Abortion in Paraguay

Abortion in Paraguay is illegal except in case of the threat to the life of the woman.[1] Anyone who performs an abortion can be sentenced to 15 to 30 months in prison. If the abortion is done without the consent of the woman, the punishment is increased to 2 to 5 years. If the death of the woman occurred as a result of the abortion, the person who did the procedure can be sentenced to 4 to 6 years in prison, and 5 to 10 years in cases in which she did not consent.[1]

In Paraguay, 23 out of 100 deaths of young women are the result of illegal abortions.[2] Concerning this death rate, Paraguay has one of the highest in the region.[2]

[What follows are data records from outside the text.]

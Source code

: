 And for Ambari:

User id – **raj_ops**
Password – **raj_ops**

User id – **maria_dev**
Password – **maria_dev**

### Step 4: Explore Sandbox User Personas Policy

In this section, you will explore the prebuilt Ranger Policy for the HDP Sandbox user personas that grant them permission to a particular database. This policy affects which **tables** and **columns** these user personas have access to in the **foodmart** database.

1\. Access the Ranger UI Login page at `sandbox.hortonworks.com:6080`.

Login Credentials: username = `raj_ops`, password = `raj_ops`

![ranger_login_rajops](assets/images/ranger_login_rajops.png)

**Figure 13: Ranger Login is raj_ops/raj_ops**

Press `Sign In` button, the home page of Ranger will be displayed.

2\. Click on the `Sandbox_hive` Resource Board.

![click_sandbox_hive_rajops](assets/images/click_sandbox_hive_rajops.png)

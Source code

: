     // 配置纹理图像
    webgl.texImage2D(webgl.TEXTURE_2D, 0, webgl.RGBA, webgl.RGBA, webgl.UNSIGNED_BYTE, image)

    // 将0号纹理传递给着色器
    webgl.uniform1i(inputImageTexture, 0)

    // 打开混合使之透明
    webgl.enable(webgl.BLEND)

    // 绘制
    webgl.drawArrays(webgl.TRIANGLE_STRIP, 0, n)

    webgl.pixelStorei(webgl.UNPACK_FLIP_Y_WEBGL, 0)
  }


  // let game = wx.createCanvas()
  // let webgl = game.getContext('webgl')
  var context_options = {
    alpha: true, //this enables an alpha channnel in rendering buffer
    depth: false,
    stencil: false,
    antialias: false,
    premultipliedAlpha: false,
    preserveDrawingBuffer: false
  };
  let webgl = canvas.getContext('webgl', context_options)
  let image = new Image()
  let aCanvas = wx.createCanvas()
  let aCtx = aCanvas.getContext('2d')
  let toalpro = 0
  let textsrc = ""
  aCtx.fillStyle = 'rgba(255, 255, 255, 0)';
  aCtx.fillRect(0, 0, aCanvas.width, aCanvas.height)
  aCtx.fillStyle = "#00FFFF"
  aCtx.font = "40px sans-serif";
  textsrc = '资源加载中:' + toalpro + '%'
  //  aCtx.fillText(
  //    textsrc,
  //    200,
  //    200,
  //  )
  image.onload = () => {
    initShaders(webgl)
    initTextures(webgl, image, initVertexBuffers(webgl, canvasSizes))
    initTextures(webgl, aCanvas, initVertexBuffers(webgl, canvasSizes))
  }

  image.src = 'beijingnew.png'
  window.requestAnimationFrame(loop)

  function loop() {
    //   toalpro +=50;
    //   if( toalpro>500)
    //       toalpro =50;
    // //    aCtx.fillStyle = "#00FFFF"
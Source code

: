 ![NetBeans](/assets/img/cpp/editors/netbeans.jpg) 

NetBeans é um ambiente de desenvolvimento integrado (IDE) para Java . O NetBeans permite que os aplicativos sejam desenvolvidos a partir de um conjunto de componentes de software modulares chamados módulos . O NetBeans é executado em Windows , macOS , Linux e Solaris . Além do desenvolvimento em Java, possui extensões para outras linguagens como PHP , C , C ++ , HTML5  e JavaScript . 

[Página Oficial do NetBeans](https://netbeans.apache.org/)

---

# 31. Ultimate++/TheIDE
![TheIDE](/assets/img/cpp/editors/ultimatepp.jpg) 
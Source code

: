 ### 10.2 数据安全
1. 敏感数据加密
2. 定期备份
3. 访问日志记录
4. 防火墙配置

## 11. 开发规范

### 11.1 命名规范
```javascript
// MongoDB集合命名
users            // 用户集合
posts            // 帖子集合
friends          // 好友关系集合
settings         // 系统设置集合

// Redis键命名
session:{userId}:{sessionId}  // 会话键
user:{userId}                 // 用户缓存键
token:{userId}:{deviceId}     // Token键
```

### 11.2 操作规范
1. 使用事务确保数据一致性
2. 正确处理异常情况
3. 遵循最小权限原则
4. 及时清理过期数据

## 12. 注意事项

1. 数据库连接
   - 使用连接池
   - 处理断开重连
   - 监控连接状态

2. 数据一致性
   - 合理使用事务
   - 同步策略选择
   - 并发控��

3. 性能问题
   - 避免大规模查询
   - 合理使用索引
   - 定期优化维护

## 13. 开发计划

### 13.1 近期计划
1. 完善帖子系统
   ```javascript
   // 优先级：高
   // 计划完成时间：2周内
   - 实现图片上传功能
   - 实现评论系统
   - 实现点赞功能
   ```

In April 2015, a story about a 10-year-old Paraguayan girl who was 22 weeks pregnant as a result of having allegedly been raped and impregnated by her stepfather came to light.[3] The pregnancy had been discovered that same month upon the girl’s mother having brought her to a local hospital in order to receive medical treatment for abdominal pain, which was found to have been related to the pregnancy. Calls from her mother as well as outraged members of the public throughout the world for permission to allow the girl the ability to undergo an abortion procedure were ultimately denied. The girl had given birth to the child via a caesarean section in a Red Cross hospital in Paraguay’s capital city of Asunción later that year.[3] The girl’s stepfather has since been prosecuted for the rape and her mother had also been charged with negligence for her alleged role in the circumstances surrounding the rape and pregnancy of her daughter. The high-profile nature of this case has led opposition leftist parties to push for less restrictive abortion laws in Paraguay, such as in cases of child pregnancies and in cases of sexual assault.[3] Despite these efforts and the international attention, current government officials have neglected to support or act on any proposed changes to Paraguayan abortion law. Following this case, Paraguayan president Horacio Cartes instead attempted to justify denying the 10-year-old legal access to an abortion, arguing that, “We did what our conscience dictated, what the Constitution commands, and what our religious convictions command”.[4] The United Nations has found that the maternal death rate is four times higher for girls under the age of 16 in Latin America.[3] The 10-year-old girl has reportedly survived the birth, and her mother and grandmother have both requested legal custody of the newborn child.[3]